Saturday, July 01, 2006

Doping: Ullrich and Basso out of Le Tour



Doping scandal strips Tour de France of its favorites
By JAMEY KEATEN, Associated Press WriterJune 30, 2006

STRASBOURG, France (AP) -- A doping scandal knocked Tour de France favorites Jan Ullrich and Ivan Basso out of the race Friday and threw the world's most glamorous cycling event into chaos.

The decision to prevent Ullrich, Basso and likely dozens of others from competing was made a day before the Tour began. Tour director Christian Prudhomme said the organizers' determination to fight doping was "total."
"The enemy is not cycling, the enemy is doping," he said.
Riders being excluded will not be replaced, meaning a smaller field than the 189 racers originally expected.
It is the biggest doping crisis to the hit the sport since the Festina scandal in 1998 nearly derailed the Tour. The Festina team was ejected from the race after customs officers found a large stash of banned drugs in a team car.

Basso, winner of the Giro d'Italia, and Ullrich -- the 1997 Tour winner and a five-time runner-up -- were among more than 50 cyclists said to have been implicated in a Spanish doping probe that has rocked the sport for weeks.

Basso and Ullrich's teams said Friday that because their names had come up in the probe they were being withdrawn from the Tour. Ullrich's T-Mobile squad said it also suspended rider Oscar Sevilla and sporting director Rudi Pevenage because of their involvement.
Basso was heading back to Italy, his team said.

The team of Spanish racer Francisco Mancebo, a top rider who finished fourth at the Tour last year, said it was also barring him.

Tour officials did not immediately say how many other riders were out of the race.
The Spanish scandal erupted in May when police there carried out arrests and raids, seizing drugs and frozen blood thought to have been readied for banned, performance-enhancing transfusions.
Since then, the names of riders said to have had contacts with Eufemiano Fuentes, a doctor among those arrested, have leaked in Spanish media.
Then, after more leaks on Thursday, Spanish authorities released details from the probe to Tour organizers and other cycling bodies, showing which riders were implicated in the investigation. It was on the basis of that official information that Tour teams decided to act.
T-Mobile received information implicating Ullrich, Sevilla and Pevenage from Tour organizers, including documents from the Spanish government, team spokesman Luuc Eisenga said.

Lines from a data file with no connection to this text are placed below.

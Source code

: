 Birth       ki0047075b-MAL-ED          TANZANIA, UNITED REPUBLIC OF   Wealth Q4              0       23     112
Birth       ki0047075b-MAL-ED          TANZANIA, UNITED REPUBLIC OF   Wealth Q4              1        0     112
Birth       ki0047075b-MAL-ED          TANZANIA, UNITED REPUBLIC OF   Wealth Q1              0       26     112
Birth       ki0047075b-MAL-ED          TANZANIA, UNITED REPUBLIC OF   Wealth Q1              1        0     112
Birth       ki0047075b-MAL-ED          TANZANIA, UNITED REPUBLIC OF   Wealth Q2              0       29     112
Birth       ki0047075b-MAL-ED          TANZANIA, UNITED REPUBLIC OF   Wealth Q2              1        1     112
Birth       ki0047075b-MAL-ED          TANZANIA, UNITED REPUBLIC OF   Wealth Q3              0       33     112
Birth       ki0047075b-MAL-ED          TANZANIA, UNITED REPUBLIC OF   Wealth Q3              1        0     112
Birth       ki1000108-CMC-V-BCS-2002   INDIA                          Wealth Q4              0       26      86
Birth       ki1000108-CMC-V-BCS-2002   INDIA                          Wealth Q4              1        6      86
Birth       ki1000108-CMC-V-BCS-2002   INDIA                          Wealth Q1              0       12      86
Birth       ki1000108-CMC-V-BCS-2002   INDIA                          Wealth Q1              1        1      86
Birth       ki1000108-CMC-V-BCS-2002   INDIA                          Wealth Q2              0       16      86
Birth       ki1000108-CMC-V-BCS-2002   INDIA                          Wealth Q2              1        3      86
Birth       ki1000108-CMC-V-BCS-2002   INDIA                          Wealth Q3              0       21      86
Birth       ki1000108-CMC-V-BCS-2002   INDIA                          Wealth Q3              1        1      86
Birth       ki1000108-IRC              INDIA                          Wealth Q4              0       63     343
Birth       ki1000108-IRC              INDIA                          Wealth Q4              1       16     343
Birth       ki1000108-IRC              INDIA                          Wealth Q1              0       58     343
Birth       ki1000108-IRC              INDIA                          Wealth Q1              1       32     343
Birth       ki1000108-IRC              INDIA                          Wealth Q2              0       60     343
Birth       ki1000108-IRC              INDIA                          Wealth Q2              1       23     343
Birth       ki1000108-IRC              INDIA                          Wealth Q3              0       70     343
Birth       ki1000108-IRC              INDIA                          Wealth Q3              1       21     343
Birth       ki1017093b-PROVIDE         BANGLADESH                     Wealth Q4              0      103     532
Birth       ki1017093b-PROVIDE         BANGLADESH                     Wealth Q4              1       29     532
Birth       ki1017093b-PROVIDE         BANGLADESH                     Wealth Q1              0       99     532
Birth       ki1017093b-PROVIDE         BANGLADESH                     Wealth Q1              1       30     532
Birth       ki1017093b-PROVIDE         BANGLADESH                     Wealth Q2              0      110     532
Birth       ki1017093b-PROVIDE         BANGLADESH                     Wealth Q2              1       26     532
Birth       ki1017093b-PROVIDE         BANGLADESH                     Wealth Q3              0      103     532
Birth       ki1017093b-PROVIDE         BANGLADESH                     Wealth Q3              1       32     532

The only thing I can tell you is that the information is clear enough and didn't leave any doubt," he said.
Another T-Mobile spokesman, Stefan Wagner, told Germany's n-tv television that the team was acting on information indicating "that there was contact between the two riders and Rudi Pevenage and the Spanish doctor ... who is at the center of this doping story."

Asked whether T-Mobile would consider cutting ties with Ullrich completely, he replied "certainly ... we are now demanding evidence of his innocence."
"If this evidence can be provided, then we have a completely new situation," he said. "If it cannot be provided, nothing will change about this situation."

The extent of Basso's implication was not immediately clear. His team said that Basso insisted he was innocent. But it also said that the suspicion hanging over the Italian would have made his participation in the Tour difficult. He was the favorite to win and become the first rider since Marco Pantani in 1998 to take both the Tours of France and Italy in the same year.
"It would be big chaos if those riders remain in the race," said the manager of Basso's team, Bjarne Riis. "We have to protect cycling."

Riis noted that Basso's contract forbids him from working with doctors from outside their CSC team.
"Ivan must prove with his lawyer that he is innocent. I believe in Ivan but I have been forced to take the necessary steps," Riis said.

Spanish rider Joseba Beloki, runner-up at the 2002 Tour and third in both 2001 and 2000, was also among those named in media reports as being linked to the scandal. It was not immediately clear whether his team, Astana-Wurth, was also withdrawing him from this year's race.
Tour organizers had earlier sought to have the entire Astana team -- which also includes favorite Alexandre Vinokourov -- excluded. But the Court of Arbitration for Sport ruled against it on Thursday.

Prudhomme said Friday that the court might have ruled differently had it had access to the latest information from the Spanish probe.
"So many names" of Astana riders appear in the Spanish investigation "that it looks like a system of team doping," he said.
Associated Press Writer Mar Roman in Madrid contributed to this report.